Lancashire art collectors received sombre news in November 2010 – Dodie Rosenkrans was dead. An internationally renowned American philanthropist, she amassed a huge collection of valuable antiques and artworks during her lifetime, some of which recently went under the hammer at Sotheby’s New York, realising more than $6.2m in total.
Many items in the sale had an estimated value of $250,000 – 350,000. But while a Louis XV Chinese lacquered antique desk remained unsold, two modern gilt bronze Claude Lalanne armchairs, featuring entwined crocodile backs, realised $512,500 – making these the top-selling lot of over 480 items.
In Cumbria, antique balloon backed dining chairs are always in demand by those who like to sit comfortably.
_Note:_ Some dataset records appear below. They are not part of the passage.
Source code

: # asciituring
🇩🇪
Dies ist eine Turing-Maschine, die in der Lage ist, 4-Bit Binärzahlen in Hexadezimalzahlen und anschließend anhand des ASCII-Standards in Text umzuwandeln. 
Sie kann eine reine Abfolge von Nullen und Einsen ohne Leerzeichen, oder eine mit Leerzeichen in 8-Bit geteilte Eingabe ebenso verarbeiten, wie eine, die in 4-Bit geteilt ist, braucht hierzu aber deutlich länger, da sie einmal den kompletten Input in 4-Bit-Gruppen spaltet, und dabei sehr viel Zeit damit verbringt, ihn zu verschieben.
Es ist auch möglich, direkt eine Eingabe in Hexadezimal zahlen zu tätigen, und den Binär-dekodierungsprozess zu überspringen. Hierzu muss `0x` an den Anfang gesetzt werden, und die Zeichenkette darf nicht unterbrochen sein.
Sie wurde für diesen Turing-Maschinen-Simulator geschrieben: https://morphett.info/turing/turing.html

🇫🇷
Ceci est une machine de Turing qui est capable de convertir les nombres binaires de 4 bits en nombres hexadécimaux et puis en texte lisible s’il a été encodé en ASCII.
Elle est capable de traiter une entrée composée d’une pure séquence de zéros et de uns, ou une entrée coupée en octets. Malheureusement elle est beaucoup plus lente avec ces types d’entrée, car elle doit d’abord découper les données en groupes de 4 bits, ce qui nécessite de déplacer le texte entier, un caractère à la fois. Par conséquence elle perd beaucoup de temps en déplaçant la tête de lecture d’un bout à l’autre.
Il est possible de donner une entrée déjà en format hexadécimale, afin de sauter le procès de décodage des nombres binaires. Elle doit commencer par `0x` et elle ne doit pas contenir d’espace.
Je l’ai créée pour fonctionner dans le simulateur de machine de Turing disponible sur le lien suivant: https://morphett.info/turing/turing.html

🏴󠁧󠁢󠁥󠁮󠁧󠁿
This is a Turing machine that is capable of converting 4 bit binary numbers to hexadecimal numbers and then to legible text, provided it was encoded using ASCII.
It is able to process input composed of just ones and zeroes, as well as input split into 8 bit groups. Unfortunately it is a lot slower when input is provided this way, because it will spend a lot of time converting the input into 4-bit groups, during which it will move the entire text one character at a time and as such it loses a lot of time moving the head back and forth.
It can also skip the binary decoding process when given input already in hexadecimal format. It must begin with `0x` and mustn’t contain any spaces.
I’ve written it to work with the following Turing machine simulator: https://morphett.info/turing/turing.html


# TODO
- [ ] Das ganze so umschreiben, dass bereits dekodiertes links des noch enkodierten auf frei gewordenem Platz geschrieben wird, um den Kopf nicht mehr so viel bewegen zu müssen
Evidently, Dodie Rosekrans felt the same way, as the Sotheby’s sale included several upholstered seating lots – including 6 Russian giltwood antique dining chairs or salon chairs, c.1919, which realised $80,500 (est. $40 – 60,000. However, the most impressive seat sold was an elaborate George II gilt gesso/giltwood armchair, circa 1727, attributed to Richard Roberts (d. 1729). He was the cabinetmaker to the royal family, and the chair is believed to have been made for the coronation of George II. However, it failed to reach its lower estimate, going under the hammer for $242,000.
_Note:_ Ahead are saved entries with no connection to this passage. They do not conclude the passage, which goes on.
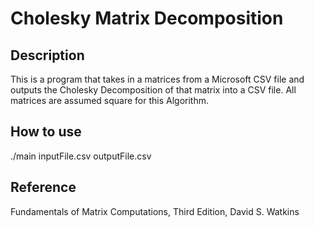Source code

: # Cholesky Matrix Decomposition

## Description
This is a program that takes in a matrices from a Microsoft CSV file 
and outputs the Cholesky Decomposition of that matrix into a CSV file.
 All matrices are assumed square for this Algorithm.

## How to use
./main inputFile.csv outputFile.csv

## Reference
Fundamentals of Matrix Computations,
Third Edition,
David S. Watkins
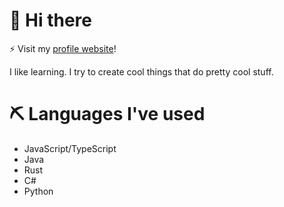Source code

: # 👋 Hi there 
⚡ Visit my [profile website](https://c43721.github.io/)!

<!--
**c43721/c43721** is a ✨ _special_ ✨ repository because its `README.md` (this file) appears on your GitHub profile.

Here are some ideas to get you started:

- 🔭 I’m currently working on ...
- 🌱 I’m currently learning ...
- 👯 I’m looking to collaborate on ...
- 🤔 I’m looking for help with ...
- 💬 Ask me about ...
- 📫 How to reach me: ...
- 😄 Pronouns: ...
- ⚡ Fun fact: ...
-->

I like learning. I try to create cool things that do pretty cool stuff.

# ⛏️ Languages I've used
- JavaScript/TypeScript
- Java
- Rust
- C#
- Python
antique cabinet bureaux were another Dodie Rosenkrans passion, with one magnificent baroque example realising $122,500. An Italian lacca provera blue japanned and parcel-gilt design achieved $53,125 against an upper estimate of $15,000. An almost identical early 20th century design realised a more affordable $6,250. If, like Dodie, you love the Italian baroque, ask antique dealers in Lancashire about antique desks and cabinets copying this flamboyant style.